_Exercise prompt_: Where a line in the records below contains the string "begin", tally it; give only the final number.

Data excerpts:
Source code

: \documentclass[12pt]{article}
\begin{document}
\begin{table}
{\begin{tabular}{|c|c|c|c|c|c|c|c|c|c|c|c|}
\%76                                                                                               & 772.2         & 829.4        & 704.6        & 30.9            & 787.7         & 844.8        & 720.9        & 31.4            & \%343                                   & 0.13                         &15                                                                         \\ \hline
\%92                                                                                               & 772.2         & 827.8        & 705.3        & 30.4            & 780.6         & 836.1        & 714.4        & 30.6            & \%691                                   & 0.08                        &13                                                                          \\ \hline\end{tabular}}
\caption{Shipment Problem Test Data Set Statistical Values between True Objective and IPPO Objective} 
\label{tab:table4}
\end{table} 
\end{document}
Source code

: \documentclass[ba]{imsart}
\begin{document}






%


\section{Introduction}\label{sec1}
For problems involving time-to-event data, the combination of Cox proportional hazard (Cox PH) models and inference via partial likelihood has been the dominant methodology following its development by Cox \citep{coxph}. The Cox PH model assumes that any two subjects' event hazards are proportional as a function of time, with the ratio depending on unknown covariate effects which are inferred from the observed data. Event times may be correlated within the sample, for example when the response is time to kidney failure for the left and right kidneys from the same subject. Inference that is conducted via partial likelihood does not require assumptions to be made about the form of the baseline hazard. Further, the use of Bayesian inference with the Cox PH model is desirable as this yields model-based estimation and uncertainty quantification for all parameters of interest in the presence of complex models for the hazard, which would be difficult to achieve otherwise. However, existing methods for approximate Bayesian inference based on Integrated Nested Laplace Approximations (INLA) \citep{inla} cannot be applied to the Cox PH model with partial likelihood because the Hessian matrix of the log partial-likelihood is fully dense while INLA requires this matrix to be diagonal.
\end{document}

_Your solution_: 4